発音と同時に、アクセント(ストレス)の位置も覚えよう。英単語には必ず強く発音するところ(アクセントの位置)がある。まれに、アクセントは後から学習するというような効率を考える人がいるが、実践ベースでは非効率でしかない。もしそう考えた人がいれば、まだ試験勉強のための学習を考えている可能性がある。要注意である。
余談ではあるが、インド式の英語というのも、何を発音しているのかわかりにくい。今後、インド人の活躍が激しくなると、インド式の発音というのもマスターせざるを得ない時代が来るかもしれない。
とにかく繰り返せ!暗記は後回しだ!
外国語を覚えるときのド基礎は反復することだ。 初心者は、この当たり前の作業を中途半端にしてしまう。 海外の有名な英国人女優が、なぜフランス人の役をネイティブだと思えるほど完璧にこなせるのかという質問に、「答えは簡単、繰り返し練習するだけよ」とサラッと答えていた。

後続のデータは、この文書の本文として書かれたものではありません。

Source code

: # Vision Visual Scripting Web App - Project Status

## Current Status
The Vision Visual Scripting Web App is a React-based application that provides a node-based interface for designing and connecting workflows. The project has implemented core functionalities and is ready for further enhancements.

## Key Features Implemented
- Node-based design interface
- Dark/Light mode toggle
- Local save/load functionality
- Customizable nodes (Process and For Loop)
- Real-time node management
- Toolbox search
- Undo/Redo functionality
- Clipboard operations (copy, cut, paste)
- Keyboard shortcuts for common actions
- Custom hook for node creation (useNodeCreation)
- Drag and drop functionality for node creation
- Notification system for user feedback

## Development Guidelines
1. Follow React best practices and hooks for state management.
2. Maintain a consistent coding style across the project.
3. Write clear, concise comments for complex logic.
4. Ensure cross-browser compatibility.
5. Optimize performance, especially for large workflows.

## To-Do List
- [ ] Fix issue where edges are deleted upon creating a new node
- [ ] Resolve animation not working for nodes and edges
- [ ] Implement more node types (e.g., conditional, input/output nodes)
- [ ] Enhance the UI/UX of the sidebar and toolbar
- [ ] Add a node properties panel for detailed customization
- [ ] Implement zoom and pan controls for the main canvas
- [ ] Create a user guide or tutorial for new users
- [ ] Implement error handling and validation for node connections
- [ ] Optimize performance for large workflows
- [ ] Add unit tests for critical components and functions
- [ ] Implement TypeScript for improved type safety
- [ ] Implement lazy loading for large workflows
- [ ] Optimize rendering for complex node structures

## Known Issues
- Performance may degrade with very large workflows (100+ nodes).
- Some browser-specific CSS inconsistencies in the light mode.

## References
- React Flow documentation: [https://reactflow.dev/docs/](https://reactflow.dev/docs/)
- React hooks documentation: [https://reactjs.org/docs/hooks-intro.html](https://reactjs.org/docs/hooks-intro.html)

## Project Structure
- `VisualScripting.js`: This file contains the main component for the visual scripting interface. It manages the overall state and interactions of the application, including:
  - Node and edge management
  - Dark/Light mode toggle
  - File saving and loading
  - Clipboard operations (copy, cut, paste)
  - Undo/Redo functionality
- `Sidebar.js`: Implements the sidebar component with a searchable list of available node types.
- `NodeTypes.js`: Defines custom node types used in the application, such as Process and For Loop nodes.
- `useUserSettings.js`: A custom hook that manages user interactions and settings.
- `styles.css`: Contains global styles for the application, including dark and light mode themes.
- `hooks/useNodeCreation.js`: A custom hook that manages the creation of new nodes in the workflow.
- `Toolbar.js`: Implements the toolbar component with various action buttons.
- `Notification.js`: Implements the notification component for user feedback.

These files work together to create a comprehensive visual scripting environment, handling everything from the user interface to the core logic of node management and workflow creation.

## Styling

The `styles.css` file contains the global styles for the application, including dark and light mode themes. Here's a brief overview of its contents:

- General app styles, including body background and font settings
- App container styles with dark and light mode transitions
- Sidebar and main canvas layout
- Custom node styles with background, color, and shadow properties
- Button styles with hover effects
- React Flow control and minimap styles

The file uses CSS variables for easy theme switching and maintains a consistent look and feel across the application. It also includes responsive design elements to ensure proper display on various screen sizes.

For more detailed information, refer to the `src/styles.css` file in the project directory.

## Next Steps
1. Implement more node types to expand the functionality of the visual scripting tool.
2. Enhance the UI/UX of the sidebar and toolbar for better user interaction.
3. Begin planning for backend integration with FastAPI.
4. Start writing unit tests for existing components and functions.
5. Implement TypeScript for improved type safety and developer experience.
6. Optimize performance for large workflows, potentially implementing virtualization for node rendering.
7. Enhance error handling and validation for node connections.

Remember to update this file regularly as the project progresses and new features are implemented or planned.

この「繰り返し」は何回を意味するのか、それが問題である。セリフの長さにもよるとして、5分以内のセリフであれば、2千回前後の反復練習は当たり前である。
多くの初学者は、「もう50回も繰り返しましたが、覚えられません」と嘆くが、本業にしているプロ役者でもそんな程度ではどうにもならない。50回の100倍ぐらいは謙虚に反復してみよう。
余談ではあるが、プロ役者にもなると反復は500回以内、うまく行けば250回程度でなんとかなるらしい(アクターズ・スクールで何度か語られていました)。
英語においても、この基本が有効で、自分の知能に自身がなくても、この方法だけを癖つけてしまえば怖いものはなにもない。
とくかく、英単語を覚えるにしても、英文を覚えるにしても繰り返すのだ。 「見て」、「聞いて」、「発音して」、「書く」だけだ。常にどれかをやっていればいい。書くのが疲れたら、ひたすら喋ればいい。独り言のようにトイレに籠って喋ってもいい。 それも疲れたらひたすら聞けばいい。眠たくなったら、ひたすら字幕なしの映画でも見たらいい。 やらない理由は考えるだけ時間の無駄である。ひたすら繰り返すのだ。
知能の高い人に多いのだが、「繰り返す」ことに理由を見出したい人がいる。この傾向が この傾向が見えてきたら、要注意である。
英語学習において「繰り返し」は基本作業である。人で言えば「なぜ歩くのか」というような根本的な問いかけである。歩くのに理由などないはずだが、そんな問いかけがなされた途端「タバコを買いに行きたいから」などと、つじつまを合わせた理由を考えてしまう。
初学者には、このようなバカな自問自答は不要である。理由が必要なら、そもそも受験英語だけで、大学合格などの目的を達成してしまえば忘れてしまって良いものである。 ところが、自分の血肉として英語をマスターするには、このような問いかけ自体が、学習意欲を削ぎ、理由が見つからないからやらないなどの結論を導くことにもなりうるので、英語マスターを前提としている人は、無意味だということになる。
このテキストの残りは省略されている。